The project started evaluating Python Pandas but soon turned to Spark as the appropriate tool for the job. PySpark is used for prototyping but Scala and Spark are used when it is necessary to improve performance for production.

Graphs and Clusters from BBVA data

Using Spark machine learning library (MLlib), various algorithms have been experimented with for appropriateness to analyze the dataset. For content-based evaluation, the (Frequent Pattern) FP-growth algorithm is frequently used with market basket analysis, therefore it seemed a promising place to start for our clustering model. FP-growth works with transactions that are viewed as a set of items (or merchants in our case) and the algorithm looks for common patterns. It’s able to work on large datasets by limiting itself to using frequent sets without generating all candidates.
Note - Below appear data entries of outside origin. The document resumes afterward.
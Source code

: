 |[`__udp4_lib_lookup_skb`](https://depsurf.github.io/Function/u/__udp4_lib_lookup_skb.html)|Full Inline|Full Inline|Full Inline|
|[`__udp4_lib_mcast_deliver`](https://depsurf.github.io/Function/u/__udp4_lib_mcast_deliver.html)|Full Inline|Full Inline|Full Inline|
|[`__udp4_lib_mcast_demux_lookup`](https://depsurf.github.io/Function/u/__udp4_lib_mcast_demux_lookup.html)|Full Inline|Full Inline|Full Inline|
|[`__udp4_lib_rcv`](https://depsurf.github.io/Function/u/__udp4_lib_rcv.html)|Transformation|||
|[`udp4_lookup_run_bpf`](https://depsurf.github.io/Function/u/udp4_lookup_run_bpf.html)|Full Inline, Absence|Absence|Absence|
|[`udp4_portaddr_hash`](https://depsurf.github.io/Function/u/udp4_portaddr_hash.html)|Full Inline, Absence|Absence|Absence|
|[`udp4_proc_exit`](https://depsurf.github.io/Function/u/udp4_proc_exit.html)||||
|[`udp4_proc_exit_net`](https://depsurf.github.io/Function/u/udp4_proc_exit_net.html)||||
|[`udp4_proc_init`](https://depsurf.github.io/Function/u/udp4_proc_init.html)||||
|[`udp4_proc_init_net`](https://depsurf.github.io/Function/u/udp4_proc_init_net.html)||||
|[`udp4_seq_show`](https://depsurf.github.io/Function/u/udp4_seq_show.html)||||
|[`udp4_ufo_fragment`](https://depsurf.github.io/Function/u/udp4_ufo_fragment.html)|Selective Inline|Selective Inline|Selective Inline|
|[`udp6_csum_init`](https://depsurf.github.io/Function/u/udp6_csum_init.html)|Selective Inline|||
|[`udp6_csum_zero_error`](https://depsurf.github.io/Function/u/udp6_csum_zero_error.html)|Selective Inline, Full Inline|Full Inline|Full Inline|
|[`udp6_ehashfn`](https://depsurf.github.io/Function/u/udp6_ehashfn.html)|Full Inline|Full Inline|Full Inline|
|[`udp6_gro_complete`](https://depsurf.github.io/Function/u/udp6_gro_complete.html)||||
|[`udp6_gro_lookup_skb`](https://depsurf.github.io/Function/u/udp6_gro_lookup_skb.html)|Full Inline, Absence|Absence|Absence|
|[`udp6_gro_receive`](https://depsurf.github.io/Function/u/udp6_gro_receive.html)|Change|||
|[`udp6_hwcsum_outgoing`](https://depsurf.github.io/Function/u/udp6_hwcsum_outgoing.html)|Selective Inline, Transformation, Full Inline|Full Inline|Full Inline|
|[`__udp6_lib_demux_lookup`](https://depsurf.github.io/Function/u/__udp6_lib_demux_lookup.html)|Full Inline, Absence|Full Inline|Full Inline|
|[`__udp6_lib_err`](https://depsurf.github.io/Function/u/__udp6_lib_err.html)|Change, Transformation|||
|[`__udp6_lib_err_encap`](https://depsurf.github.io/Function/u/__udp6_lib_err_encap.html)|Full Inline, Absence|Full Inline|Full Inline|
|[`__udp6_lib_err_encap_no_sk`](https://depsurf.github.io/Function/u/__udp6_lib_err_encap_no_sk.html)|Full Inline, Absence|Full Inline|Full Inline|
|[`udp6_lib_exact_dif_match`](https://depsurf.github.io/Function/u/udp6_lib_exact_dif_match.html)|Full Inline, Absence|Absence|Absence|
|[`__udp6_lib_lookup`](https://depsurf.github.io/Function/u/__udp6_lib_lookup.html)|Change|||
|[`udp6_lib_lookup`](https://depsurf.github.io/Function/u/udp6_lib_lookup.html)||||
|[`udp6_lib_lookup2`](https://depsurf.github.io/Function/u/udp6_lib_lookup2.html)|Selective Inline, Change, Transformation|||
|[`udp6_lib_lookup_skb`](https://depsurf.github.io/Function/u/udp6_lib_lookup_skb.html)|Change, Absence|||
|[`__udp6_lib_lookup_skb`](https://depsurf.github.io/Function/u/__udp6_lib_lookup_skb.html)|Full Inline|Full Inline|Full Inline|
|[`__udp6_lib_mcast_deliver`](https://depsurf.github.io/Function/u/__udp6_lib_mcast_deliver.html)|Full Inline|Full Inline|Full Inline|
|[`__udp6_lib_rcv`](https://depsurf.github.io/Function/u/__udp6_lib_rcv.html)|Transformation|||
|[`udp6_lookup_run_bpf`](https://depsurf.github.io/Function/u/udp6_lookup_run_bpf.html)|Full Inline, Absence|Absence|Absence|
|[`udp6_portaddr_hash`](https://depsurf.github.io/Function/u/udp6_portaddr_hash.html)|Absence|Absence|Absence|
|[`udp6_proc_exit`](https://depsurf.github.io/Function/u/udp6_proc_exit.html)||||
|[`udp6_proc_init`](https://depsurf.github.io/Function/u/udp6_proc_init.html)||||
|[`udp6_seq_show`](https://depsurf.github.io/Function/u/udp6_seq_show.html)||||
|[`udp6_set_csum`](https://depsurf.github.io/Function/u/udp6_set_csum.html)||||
Once the merchant sets are generated with Spark, we use python’s igraph library to produce a graph structure suitable for cluster analysis. The clusters are made up of related nodes on the graph, and these set of nodes are commonly referred to as a community. To find these communities, the igraph library provides various implementations that we have tried, such as edge-betweenness, walk-trap, spinglass, fastgreedy and multilevel. In an optimistic sign these algorithms are all producing similar clusters.
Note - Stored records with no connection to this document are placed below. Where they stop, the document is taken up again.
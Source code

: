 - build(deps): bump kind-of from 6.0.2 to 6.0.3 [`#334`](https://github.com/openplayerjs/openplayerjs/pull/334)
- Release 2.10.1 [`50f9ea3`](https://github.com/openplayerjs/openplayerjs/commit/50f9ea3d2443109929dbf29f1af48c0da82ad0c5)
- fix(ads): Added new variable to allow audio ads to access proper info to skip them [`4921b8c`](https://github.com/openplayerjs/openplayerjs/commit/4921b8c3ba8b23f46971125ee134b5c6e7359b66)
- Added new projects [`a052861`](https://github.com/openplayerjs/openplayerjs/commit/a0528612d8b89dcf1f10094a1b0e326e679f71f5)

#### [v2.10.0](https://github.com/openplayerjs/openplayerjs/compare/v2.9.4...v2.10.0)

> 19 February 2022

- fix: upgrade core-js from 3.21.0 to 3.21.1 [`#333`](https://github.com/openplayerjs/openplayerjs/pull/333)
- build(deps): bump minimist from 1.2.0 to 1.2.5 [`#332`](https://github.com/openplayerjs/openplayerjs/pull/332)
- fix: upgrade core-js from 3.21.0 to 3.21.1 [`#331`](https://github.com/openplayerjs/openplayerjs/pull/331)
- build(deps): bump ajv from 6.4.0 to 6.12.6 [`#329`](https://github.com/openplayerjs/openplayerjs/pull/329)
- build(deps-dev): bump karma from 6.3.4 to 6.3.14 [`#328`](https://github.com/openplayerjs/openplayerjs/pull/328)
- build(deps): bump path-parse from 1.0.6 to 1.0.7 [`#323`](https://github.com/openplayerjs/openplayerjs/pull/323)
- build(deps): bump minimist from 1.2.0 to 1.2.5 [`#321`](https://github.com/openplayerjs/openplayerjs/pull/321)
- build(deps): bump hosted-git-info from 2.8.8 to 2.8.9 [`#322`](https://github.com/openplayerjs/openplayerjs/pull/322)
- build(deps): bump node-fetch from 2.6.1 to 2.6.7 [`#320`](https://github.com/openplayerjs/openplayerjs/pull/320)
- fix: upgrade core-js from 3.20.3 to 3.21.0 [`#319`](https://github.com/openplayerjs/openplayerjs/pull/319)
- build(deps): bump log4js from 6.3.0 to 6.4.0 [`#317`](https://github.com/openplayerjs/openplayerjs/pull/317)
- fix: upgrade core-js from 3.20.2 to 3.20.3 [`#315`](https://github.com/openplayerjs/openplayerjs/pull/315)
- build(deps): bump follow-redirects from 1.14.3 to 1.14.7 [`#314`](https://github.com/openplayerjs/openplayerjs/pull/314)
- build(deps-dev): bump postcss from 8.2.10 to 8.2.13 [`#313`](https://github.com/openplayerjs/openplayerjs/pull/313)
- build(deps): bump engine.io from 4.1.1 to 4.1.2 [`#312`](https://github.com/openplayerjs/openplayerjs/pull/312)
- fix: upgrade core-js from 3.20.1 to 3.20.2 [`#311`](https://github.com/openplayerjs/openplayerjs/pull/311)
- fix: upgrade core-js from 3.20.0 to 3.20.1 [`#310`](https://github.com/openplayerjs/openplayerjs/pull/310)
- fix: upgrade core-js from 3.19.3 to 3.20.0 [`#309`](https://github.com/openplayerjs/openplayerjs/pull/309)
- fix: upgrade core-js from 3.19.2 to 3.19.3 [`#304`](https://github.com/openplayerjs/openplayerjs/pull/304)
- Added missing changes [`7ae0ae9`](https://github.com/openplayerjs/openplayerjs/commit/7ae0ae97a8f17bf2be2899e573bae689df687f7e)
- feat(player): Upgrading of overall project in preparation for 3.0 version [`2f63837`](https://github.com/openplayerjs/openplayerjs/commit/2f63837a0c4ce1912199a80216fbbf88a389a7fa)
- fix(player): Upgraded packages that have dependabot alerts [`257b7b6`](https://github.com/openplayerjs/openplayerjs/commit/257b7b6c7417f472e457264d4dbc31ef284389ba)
Here is an example of how the cluster is visualized.


Learning ALS-WR from Netflix

Once the clusters are formed, they constitute the input for collaborative filtering, for which the project is investigating various ways of doing matrix factorization. In recommender systems, matrix factorization is used to discover latent features influencing the interactions between two different kinds of entities, such as businesses and potential customers. The project considered various implementations, such as MLlib’s Singular Value Decomposition SVD++. The most promising algorithm we are currently investigating is alternating-least-squares with weighted-λ-regularization (ALS-WR). As mentioned earlier, one of the disadvantages of collaborative filtering is that one needs a lot of data, while many datasets are sparsely populated and it demands considerable computing power as the data grows. The authors of this algorithm in their paper “Large-Scale Parallel Collaborative Filtering for the Netflix Prize” say these problems are greatly ameliorated because “the performance of ALS-WR (in terms of root mean squared error (RMSE)) monotonically improves with both the number of features and the number of ALS iterations.”

Feedback from the current system is positive but when the replacement project reaches the testing phase, we expect to see continuing improvement in performance. There’s an arms race in this industry, hence nothing is ever “good enough.”
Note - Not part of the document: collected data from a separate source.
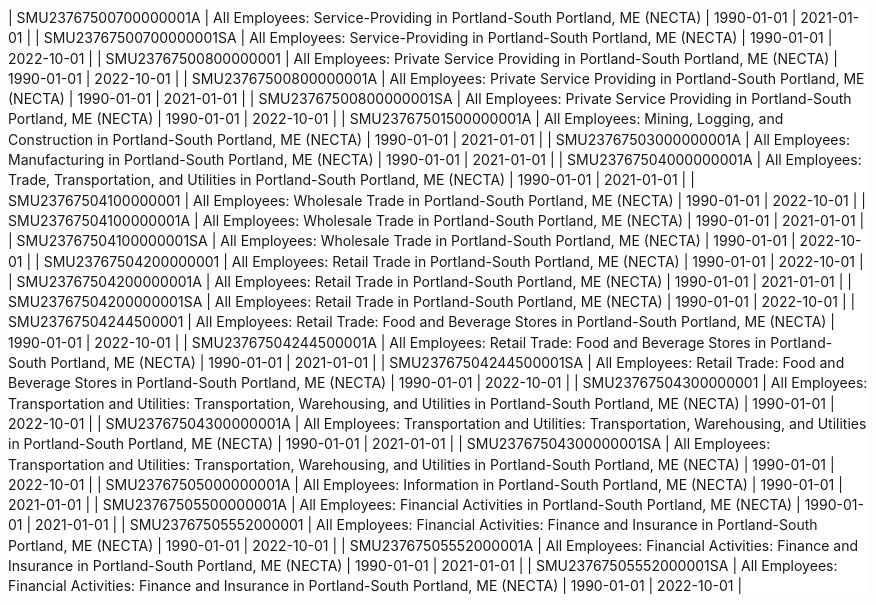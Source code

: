 | SMU23767500700000001A  | All Employees: Service-Providing in Portland-South Portland, ME (NECTA)                                                                                            | 1990-01-01          | 2021-01-01        |
| SMU23767500700000001SA | All Employees: Service-Providing in Portland-South Portland, ME (NECTA)                                                                                            | 1990-01-01          | 2022-10-01        |
| SMU23767500800000001   | All Employees: Private Service Providing in Portland-South Portland, ME (NECTA)                                                                                    | 1990-01-01          | 2022-10-01        |
| SMU23767500800000001A  | All Employees: Private Service Providing in Portland-South Portland, ME (NECTA)                                                                                    | 1990-01-01          | 2021-01-01        |
| SMU23767500800000001SA | All Employees: Private Service Providing in Portland-South Portland, ME (NECTA)                                                                                    | 1990-01-01          | 2022-10-01        |
| SMU23767501500000001A  | All Employees: Mining, Logging, and Construction in Portland-South Portland, ME (NECTA)                                                                            | 1990-01-01          | 2021-01-01        |
| SMU23767503000000001A  | All Employees: Manufacturing in Portland-South Portland, ME (NECTA)                                                                                                | 1990-01-01          | 2021-01-01        |
| SMU23767504000000001A  | All Employees: Trade, Transportation, and Utilities in Portland-South Portland, ME (NECTA)                                                                         | 1990-01-01          | 2021-01-01        |
| SMU23767504100000001   | All Employees: Wholesale Trade in Portland-South Portland, ME (NECTA)                                                                                              | 1990-01-01          | 2022-10-01        |
| SMU23767504100000001A  | All Employees: Wholesale Trade in Portland-South Portland, ME (NECTA)                                                                                              | 1990-01-01          | 2021-01-01        |
| SMU23767504100000001SA | All Employees: Wholesale Trade in Portland-South Portland, ME (NECTA)                                                                                              | 1990-01-01          | 2022-10-01        |
| SMU23767504200000001   | All Employees: Retail Trade in Portland-South Portland, ME (NECTA)                                                                                                 | 1990-01-01          | 2022-10-01        |
| SMU23767504200000001A  | All Employees: Retail Trade in Portland-South Portland, ME (NECTA)                                                                                                 | 1990-01-01          | 2021-01-01        |
| SMU23767504200000001SA | All Employees: Retail Trade in Portland-South Portland, ME (NECTA)                                                                                                 | 1990-01-01          | 2022-10-01        |
| SMU23767504244500001   | All Employees: Retail Trade: Food and Beverage Stores in Portland-South Portland, ME (NECTA)                                                                       | 1990-01-01          | 2022-10-01        |
| SMU23767504244500001A  | All Employees: Retail Trade: Food and Beverage Stores in Portland-South Portland, ME (NECTA)                                                                       | 1990-01-01          | 2021-01-01        |
| SMU23767504244500001SA | All Employees: Retail Trade: Food and Beverage Stores in Portland-South Portland, ME (NECTA)                                                                       | 1990-01-01          | 2022-10-01        |
| SMU23767504300000001   | All Employees: Transportation and Utilities: Transportation, Warehousing, and Utilities in Portland-South Portland, ME (NECTA)                                     | 1990-01-01          | 2022-10-01        |
| SMU23767504300000001A  | All Employees: Transportation and Utilities: Transportation, Warehousing, and Utilities in Portland-South Portland, ME (NECTA)                                     | 1990-01-01          | 2021-01-01        |
| SMU23767504300000001SA | All Employees: Transportation and Utilities: Transportation, Warehousing, and Utilities in Portland-South Portland, ME (NECTA)                                     | 1990-01-01          | 2022-10-01        |
| SMU23767505000000001A  | All Employees: Information in Portland-South Portland, ME (NECTA)                                                                                                  | 1990-01-01          | 2021-01-01        |
| SMU23767505500000001A  | All Employees: Financial Activities in Portland-South Portland, ME (NECTA)                                                                                         | 1990-01-01          | 2021-01-01        |
| SMU23767505552000001   | All Employees: Financial Activities: Finance and Insurance in Portland-South Portland, ME (NECTA)                                                                  | 1990-01-01          | 2022-10-01        |
| SMU23767505552000001A  | All Employees: Financial Activities: Finance and Insurance in Portland-South Portland, ME (NECTA)                                                                  | 1990-01-01          | 2021-01-01        |
| SMU23767505552000001SA | All Employees: Financial Activities: Finance and Insurance in Portland-South Portland, ME (NECTA)                                                                  | 1990-01-01          | 2022-10-01        |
The million dollar algorithm

So how much is this worth to long-tail retailers? Well over a million dollars for only a 10% better algorithm if you ask Netflix. From 2006 to 2009 Netflix ran a contest to see if any group could improve on their proprietary algorithm, “Cinematch”, by 10%. Netflix released a training set with 100 million ratings and a testing set with 3 million ratings. When building a recommender model you must build the model with one set of data and test with another, otherwise you might only be reverse engineering a model to fit one set of static data. Only against a new test set of data can you see if the model handles new situations. Netflix awarded progress prizes of $50.000 for each 1% improvement or the best progress in a year. At first progress came swiftly. A 1% improvement was submitted in less than 2 weeks, and by 2007 a team named BellKor had submitted an 8,43% improvement. But diminishing marginal returns set in and every incremental improvement took more effort. Finally on 26 June 2009 the 10% barrier was broken and all teams had 30 days to submit their best and last effort. At the deadline BellKor had submitted a 10,09% improvement, which was less than 0,01% improvement over the second-place team. Now Netflix reports that 75% of what its clients watch is from recommendations.

Today there is a website dedicated to such data science contests,, where companies and organizations post prizes for the best algorithms. But if you want to win you better know your profession and work hard. Like everything in internet commerce, the competition is fierce.